• Exercise directions
Return the lines of the listing below exactly as they appear, beginning at the one with "Pressing the eraser" and stopping after the one with "Documentation Update Verification"; do not include pictures.

• Given data
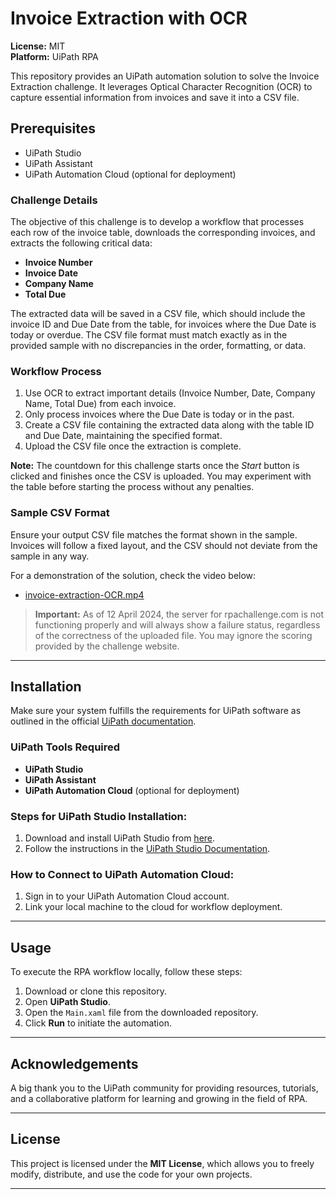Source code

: # Invoice Extraction with OCR

**License:** MIT  
**Platform:** UiPath RPA

This repository provides an UiPath automation solution to solve the Invoice Extraction challenge. It leverages Optical Character Recognition (OCR) to capture essential information from invoices and save it into a CSV file.

## Prerequisites

- UiPath Studio
- UiPath Assistant
- UiPath Automation Cloud (optional for deployment)

### Challenge Details

The objective of this challenge is to develop a workflow that processes each row of the invoice table, downloads the corresponding invoices, and extracts the following critical data:

- **Invoice Number**
- **Invoice Date**
- **Company Name**
- **Total Due**

The extracted data will be saved in a CSV file, which should include the invoice ID and Due Date from the table, for invoices where the Due Date is today or overdue. The CSV file format must match exactly as in the provided sample with no discrepancies in the order, formatting, or data.

### Workflow Process

1. Use OCR to extract important details (Invoice Number, Date, Company Name, Total Due) from each invoice.
2. Only process invoices where the Due Date is today or in the past.
3. Create a CSV file containing the extracted data along with the table ID and Due Date, maintaining the specified format.
4. Upload the CSV file once the extraction is complete.

**Note:** The countdown for this challenge starts once the *Start* button is clicked and finishes once the CSV is uploaded. You may experiment with the table before starting the process without any penalties.

### Sample CSV Format

Ensure your output CSV file matches the format shown in the sample. Invoices will follow a fixed layout, and the CSV should not deviate from the sample in any way.

For a demonstration of the solution, check the video below:

- [invoice-extraction-OCR.mp4](invoice-extraction-OCR.mp4)

> **Important:** As of 12 April 2024, the server for rpachallenge.com is not functioning properly and will always show a failure status, regardless of the correctness of the uploaded file. You may ignore the scoring provided by the challenge website.

---

## Installation

Make sure your system fulfills the requirements for UiPath software as outlined in the official [UiPath documentation](https://docs.uipath.com).

### UiPath Tools Required

- **UiPath Studio**
- **UiPath Assistant**
- **UiPath Automation Cloud** (optional for deployment)

### Steps for UiPath Studio Installation:

1. Download and install UiPath Studio from [here](https://www.uipath.com/start-trial).
2. Follow the instructions in the [UiPath Studio Documentation](https://docs.uipath.com/studio/docs).

### How to Connect to UiPath Automation Cloud:

1. Sign in to your UiPath Automation Cloud account.
2. Link your local machine to the cloud for workflow deployment.

---

## Usage

To execute the RPA workflow locally, follow these steps:

1. Download or clone this repository.
2. Open **UiPath Studio**.
3. Open the `Main.xaml` file from the downloaded repository.
4. Click **Run** to initiate the automation.

---

## Acknowledgements

A big thank you to the UiPath community for providing resources, tutorials, and a collaborative platform for learning and growing in the field of RPA.

---

## License

This project is licensed under the **MIT License**, which allows you to freely modify, distribute, and use the code for your own projects.

--- 
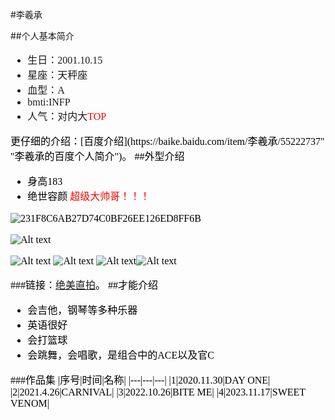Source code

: 
#李羲承

##个人基本简介

<font size=3 face="宋体">

- 生日：2001.10.15
- 星座：天秤座
- 血型：A
- bmti:INFP
- 人气：对内大<font size=3 color=red face="宋体">TOP
<font size=3 color=black face="宋体">
  更仔细的介绍：[百度介绍](https://baike.baidu.com/item/李羲承/55222737" "李羲承的百度个人简介")。

<font size=3 face="黑体">
##外型介绍

<font size=3 face="宋体">  


- 身高183 
- 绝世容颜<font size=3 color=red face="宋体"> 超级大帅哥！！！<font size=3 color=black face="宋体">


![231F8C6AB27D74C0BF26EE126ED8FF6B](https://github.com/wwwlllggg8/MARKDOWN./assets/152009015/565115d1-b283-40f3-b0c1-60de51d0ab07)



  
 ![Alt text](231F8C6AB27D74C0BF26EE126ED8FF6B.png)

![Alt text](2D16360F1A126BCD1380BAD1D661E21C.png)
![Alt text](D9D136F619D4FB0F221DBFEC92FA2533.png)
![Alt text](QQ%E5%9B%BE%E7%89%8720231125232524.gif)![Alt text](QQ%E5%9B%BE%E7%89%8720231125233324.gif)


###链接：[绝美直拍](https://www.bilibili.com/video/BV1tu411Z7sz/ "跳舞视频")。
<font size=3 face="黑体">
##才能介绍

<font size=3 face="宋体">

- 会吉他，钢琴等多种乐器
- 英语很好
- 会打篮球
- 会跳舞，会唱歌，是组合中的ACE以及官C


###作品集
|序号|时间|名称|
|---|---|---|
|1|2020.11.30|DAY ONE|
|2|2021.4.26|CARNIVAL|
|3|2022.10.26|BITE ME|
|4|2023.11.17|SWEET VENOM|






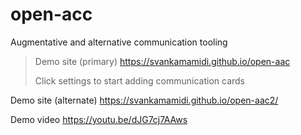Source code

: # open-acc
Augmentative and alternative communication tooling

>Demo site (primary) https://svankamamidi.github.io/open-aac
>
>Click settings to start adding communication cards

   Demo site (alternate) https://svankamamidi.github.io/open-aac2/
  
Demo video https://youtu.be/dJG7cj7AAws

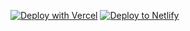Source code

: [![Deploy with Vercel](https://vercel.com/button)](https://github.com/GrabbitGames/Azurlitez/tree/main)
[![Deploy to Netlify](https://www.netlify.com/img/deploy/button.svg)](https://app.netlify.com/start/deploy?repository=https://github.com/d3ch/hell)
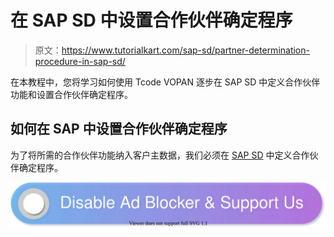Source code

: # 在 SAP SD 中设置合作伙伴确定程序

> 原文：<https://www.tutorialkart.com/sap-sd/partner-determination-procedure-in-sap-sd/>

在本教程中，您将学习如何使用 Tcode VOPAN 逐步在 SAP SD 中定义合作伙伴功能和设置合作伙伴确定程序。

## 如何在 SAP 中设置合作伙伴确定程序

为了将所需的合作伙伴功能纳入客户主数据，我们必须在 [SAP SD](https://www.tutorialkart.com/sap-sd/sap-sd-training-tutorial/) 中定义合作伙伴确定程序。

[![](img/925da31b32d6bc3827932f6c8afb11bb.png)](https://www.tutorialkart.com/)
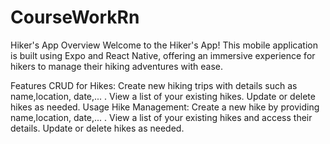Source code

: # CourseWorkRn
Hiker's App
Overview
Welcome to the Hiker's App! This mobile application is built using Expo and React Native, offering an immersive experience for hikers to manage their hiking adventures with ease.

Features
CRUD for Hikes:
Create new hiking trips with details such as name,location, date,... .
View a list of your existing hikes.
Update or delete hikes as needed.
Usage
Hike Management:
Create a new hike by providing name,location, date,... .
View a list of your existing hikes and access their details.
Update or delete hikes as needed.
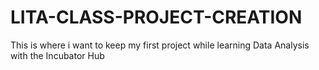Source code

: # LITA-CLASS-PROJECT-CREATION
This is where i want to keep my first project while learning Data Analysis with the Incubator Hub
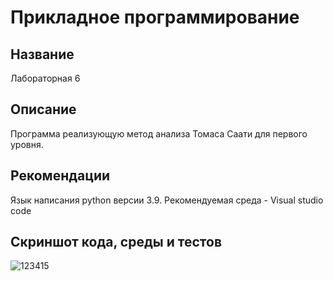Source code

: # Прикладное программирование
## Название
Лабораторная 6
## Описание
Программа реализующую метод анализа Томаса Саати для первого уровня.
## Рекомендации
Язык написания python версии 3.9. Рекомендуемая среда - Visual studio code
## Скриншот кода, среды и тестов
![123415](https://user-images.githubusercontent.com/113243115/199195420-477c54fd-f578-4e8f-97cc-d77b323e299c.jpg)

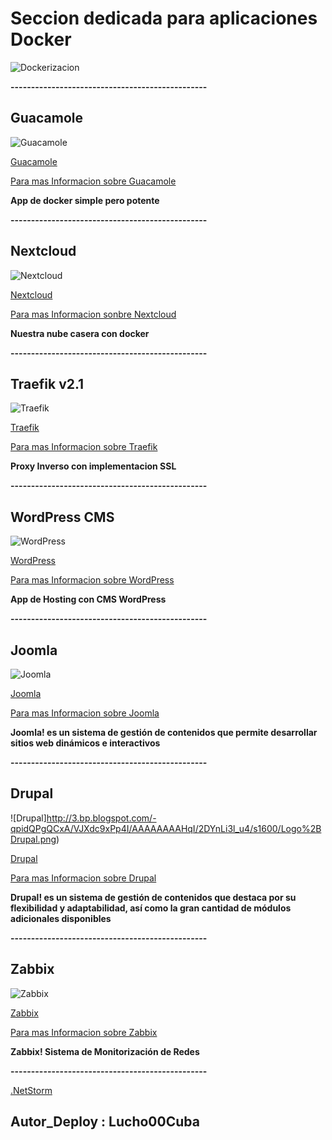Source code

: 
# Seccion dedicada para aplicaciones Docker 

![Dockerizacion](https://hdwallpaperim.com/wp-content/uploads/2017/08/25/461265-docker-containers.jpg)


**------------------------------------------------**

## Guacamole

![Guacamole](https://www.linuxadictos.com/wp-content/uploads/apache-guacamole-logo.jpg)

[Guacamole](https://github.com/Lucho00Cuba/Docker/tree/main/Guacamole)

[Para mas Informacion sobre Guacamole](https://guacamole.apache.org/)

**App de docker simple pero potente**

**------------------------------------------------**

## Nextcloud

![Nextcloud](https://linuxnews.de/wp-content/uploads/2017/09/nextcloud_logo-703x380.png)

[Nextcloud](https://github.com/Lucho00Cuba/Docker/tree/main/Nextcloud)

[Para mas Informacion sonbre Nextcloud](https://nextcloud.com/)

**Nuestra nube casera con docker**

**------------------------------------------------**

## Traefik v2.1

![Traefik](https://roocket.ir/public/images/2019/11/3/reverse-proxy-traefik.png)

[Traefik](https://github.com/Lucho00Cuba/Docker/tree/main/Traefik)

[Para mas Informacion sobre Traefik](https://traefik.io/traefik/)

**__Proxy Inverso con implementacion SSL__**

**------------------------------------------------**

## WordPress CMS

![WordPress](https://blog.hdwallsource.com/wp-content/uploads/2018/02/wordpress-logo-wallpaper-62785-64776-hd-wallpapers.jpg.png)

[WordPress](https://github.com/Lucho00Cuba/Docker/tree/main/Wordpress)

[Para mas Informacion sobre WordPress](https://es.wikipedia.org/wiki/WordPress)

**App de Hosting con CMS WordPress**


**------------------------------------------------**

## Joomla

![Joomla](https://nakedsecurity.sophos.com/wp-content/uploads/sites/2/2017/09/joomla.png?w=775)

[Joomla](https://github.com/Lucho00Cuba/Docker/tree/main/Joomla)

[Para mas Informacion sobre Joomla](https://www.joomla.org/)

**Joomla! es un sistema de gestión de contenidos que permite desarrollar sitios web dinámicos e interactivos**

**------------------------------------------------**

## Drupal

![Drupal]http://3.bp.blogspot.com/-qpidQPgQCxA/VJXdc9xPp4I/AAAAAAAAHqI/2DYnLi3l_u4/s1600/Logo%2BDrupal.png)

[Drupal](https://github.com/Lucho00Cuba/Docker/tree/main/Drupal)

[Para mas Informacion sobre Drupal](https://www.drupal.org/)

**Drupal! es un sistema de gestión de contenidos que destaca por su flexibilidad y adaptabilidad, así como la gran cantidad de módulos adicionales disponibles**

**------------------------------------------------**

## Zabbix

![Zabbix](https://upload.wikimedia.org/wikipedia/commons/b/bf/Zabbix_logo.png)

[Zabbix](https://github.com/Lucho00Cuba/Docker/tree/main/Zabbix)

[Para mas Informacion sobre Zabbix](https://www.zabbix.com//)

**Zabbix! Sistema de Monitorización de Redes**

**------------------------------------------------**


[.NetStorm](https://github.com/Lucho00Cuba/Docker/blob/main/push.txt)

## Autor_Deploy : Lucho00Cuba
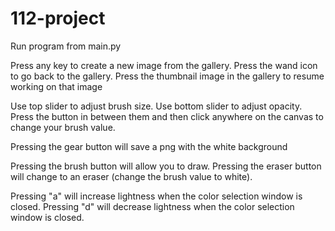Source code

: # 112-project
 
Run program from main.py

Press any key to create a new image from the gallery.
Press the wand icon to go back to the gallery.
Press the thumbnail image in the gallery to resume working on that image
 
Use top slider to adjust brush size.
Use bottom slider to adjust opacity.
Press the button in between them and then click anywhere on the canvas to change your brush value.

Pressing the gear button will save a png with the white background

Pressing the brush button will allow you to draw.
Pressing the eraser button will change to an eraser (change the brush value to white).

Pressing "a" will increase lightness when the color selection window is closed.
Pressing "d" will decrease lightness when the color selection window is closed.
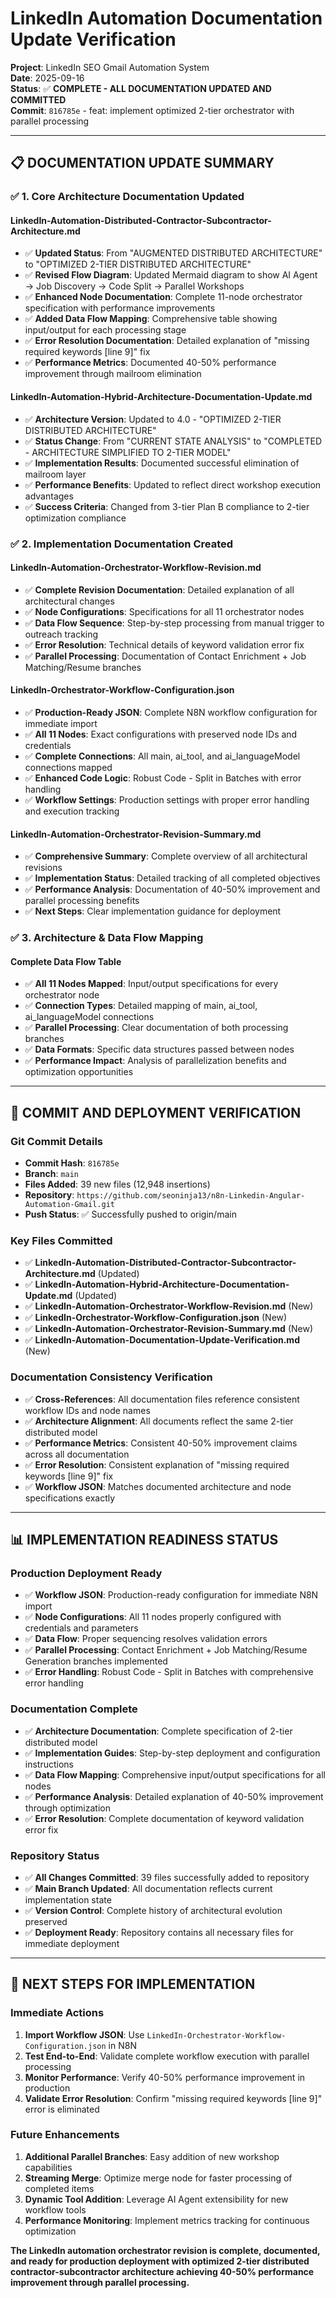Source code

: # LinkedIn Automation Documentation Update Verification

**Project**: LinkedIn SEO Gmail Automation System  
**Date**: 2025-09-16  
**Status**: ✅ **COMPLETE - ALL DOCUMENTATION UPDATED AND COMMITTED**  
**Commit**: `816785e` - feat: implement optimized 2-tier orchestrator with parallel processing

---

## **📋 DOCUMENTATION UPDATE SUMMARY**

### **✅ 1. Core Architecture Documentation Updated**

#### **LinkedIn-Automation-Distributed-Contractor-Subcontractor-Architecture.md**
- ✅ **Updated Status**: From "AUGMENTED DISTRIBUTED ARCHITECTURE" to "OPTIMIZED 2-TIER DISTRIBUTED ARCHITECTURE"
- ✅ **Revised Flow Diagram**: Updated Mermaid diagram to show AI Agent → Job Discovery → Code Split → Parallel Workshops
- ✅ **Enhanced Node Documentation**: Complete 11-node orchestrator specification with performance improvements
- ✅ **Added Data Flow Mapping**: Comprehensive table showing input/output for each processing stage
- ✅ **Error Resolution Documentation**: Detailed explanation of "missing required keywords [line 9]" fix
- ✅ **Performance Metrics**: Documented 40-50% performance improvement through mailroom elimination

#### **LinkedIn-Automation-Hybrid-Architecture-Documentation-Update.md**
- ✅ **Architecture Version**: Updated to 4.0 - "OPTIMIZED 2-TIER DISTRIBUTED ARCHITECTURE"
- ✅ **Status Change**: From "CURRENT STATE ANALYSIS" to "COMPLETED - ARCHITECTURE SIMPLIFIED TO 2-TIER MODEL"
- ✅ **Implementation Results**: Documented successful elimination of mailroom layer
- ✅ **Performance Benefits**: Updated to reflect direct workshop execution advantages
- ✅ **Success Criteria**: Changed from 3-tier Plan B compliance to 2-tier optimization compliance

### **✅ 2. Implementation Documentation Created**

#### **LinkedIn-Automation-Orchestrator-Workflow-Revision.md**
- ✅ **Complete Revision Documentation**: Detailed explanation of all architectural changes
- ✅ **Node Configurations**: Specifications for all 11 orchestrator nodes
- ✅ **Data Flow Sequence**: Step-by-step processing from manual trigger to outreach tracking
- ✅ **Error Resolution**: Technical details of keyword validation error fix
- ✅ **Parallel Processing**: Documentation of Contact Enrichment + Job Matching/Resume branches

#### **LinkedIn-Orchestrator-Workflow-Configuration.json**
- ✅ **Production-Ready JSON**: Complete N8N workflow configuration for immediate import
- ✅ **All 11 Nodes**: Exact configurations with preserved node IDs and credentials
- ✅ **Complete Connections**: All main, ai_tool, and ai_languageModel connections mapped
- ✅ **Enhanced Code Logic**: Robust Code - Split in Batches with error handling
- ✅ **Workflow Settings**: Production settings with proper error handling and execution tracking

#### **LinkedIn-Automation-Orchestrator-Revision-Summary.md**
- ✅ **Comprehensive Summary**: Complete overview of all architectural revisions
- ✅ **Implementation Status**: Detailed tracking of all completed objectives
- ✅ **Performance Analysis**: Documentation of 40-50% improvement and parallel processing benefits
- ✅ **Next Steps**: Clear implementation guidance for deployment

### **✅ 3. Architecture & Data Flow Mapping**

#### **Complete Data Flow Table**
- ✅ **All 11 Nodes Mapped**: Input/output specifications for every orchestrator node
- ✅ **Connection Types**: Detailed mapping of main, ai_tool, ai_languageModel connections
- ✅ **Parallel Processing**: Clear documentation of both processing branches
- ✅ **Data Formats**: Specific data structures passed between nodes
- ✅ **Performance Impact**: Analysis of parallelization benefits and optimization opportunities

---

## **🚀 COMMIT AND DEPLOYMENT VERIFICATION**

### **Git Commit Details**
- **Commit Hash**: `816785e`
- **Branch**: `main`
- **Files Added**: 39 new files (12,948 insertions)
- **Repository**: `https://github.com/seoninja13/n8n-Linkedin-Angular-Automation-Gmail.git`
- **Push Status**: ✅ Successfully pushed to origin/main

### **Key Files Committed**
- ✅ **LinkedIn-Automation-Distributed-Contractor-Subcontractor-Architecture.md** (Updated)
- ✅ **LinkedIn-Automation-Hybrid-Architecture-Documentation-Update.md** (Updated)
- ✅ **LinkedIn-Automation-Orchestrator-Workflow-Revision.md** (New)
- ✅ **LinkedIn-Orchestrator-Workflow-Configuration.json** (New)
- ✅ **LinkedIn-Automation-Orchestrator-Revision-Summary.md** (New)
- ✅ **LinkedIn-Automation-Documentation-Update-Verification.md** (New)

### **Documentation Consistency Verification**
- ✅ **Cross-References**: All documentation files reference consistent workflow IDs and node names
- ✅ **Architecture Alignment**: All documents reflect the same 2-tier distributed model
- ✅ **Performance Metrics**: Consistent 40-50% improvement claims across all documentation
- ✅ **Error Resolution**: Consistent explanation of "missing required keywords [line 9]" fix
- ✅ **Workflow JSON**: Matches documented architecture and node specifications exactly

---

## **📊 IMPLEMENTATION READINESS STATUS**

### **Production Deployment Ready**
- ✅ **Workflow JSON**: Production-ready configuration for immediate N8N import
- ✅ **Node Configurations**: All 11 nodes properly configured with credentials and parameters
- ✅ **Data Flow**: Proper sequencing resolves validation errors
- ✅ **Parallel Processing**: Contact Enrichment + Job Matching/Resume Generation branches implemented
- ✅ **Error Handling**: Robust Code - Split in Batches with comprehensive error handling

### **Documentation Complete**
- ✅ **Architecture Documentation**: Complete specification of 2-tier distributed model
- ✅ **Implementation Guides**: Step-by-step deployment and configuration instructions
- ✅ **Data Flow Mapping**: Comprehensive input/output specifications for all nodes
- ✅ **Performance Analysis**: Detailed explanation of 40-50% improvement through optimization
- ✅ **Error Resolution**: Complete documentation of keyword validation error fix

### **Repository Status**
- ✅ **All Changes Committed**: 39 files successfully added to repository
- ✅ **Main Branch Updated**: All documentation reflects current implementation state
- ✅ **Version Control**: Complete history of architectural evolution preserved
- ✅ **Deployment Ready**: Repository contains all necessary files for immediate deployment

---

## **🎯 NEXT STEPS FOR IMPLEMENTATION**

### **Immediate Actions**
1. **Import Workflow JSON**: Use `LinkedIn-Orchestrator-Workflow-Configuration.json` in N8N
2. **Test End-to-End**: Validate complete workflow execution with parallel processing
3. **Monitor Performance**: Verify 40-50% performance improvement in production
4. **Validate Error Resolution**: Confirm "missing required keywords [line 9]" error is eliminated

### **Future Enhancements**
1. **Additional Parallel Branches**: Easy addition of new workshop capabilities
2. **Streaming Merge**: Optimize merge node for faster processing of completed items
3. **Dynamic Tool Addition**: Leverage AI Agent extensibility for new workflow tools
4. **Performance Monitoring**: Implement metrics tracking for continuous optimization

**The LinkedIn automation orchestrator revision is complete, documented, and ready for production deployment with optimized 2-tier distributed contractor-subcontractor architecture achieving 40-50% performance improvement through parallel processing.**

• Solved problem
Pressing the eraser button will change to an eraser (change the brush value to white).

Pressing "a" will increase lightness when the color selection window is closed.
Pressing "d" will decrease lightness when the color selection window is closed.
Source code

: # LinkedIn Automation Documentation Update Verification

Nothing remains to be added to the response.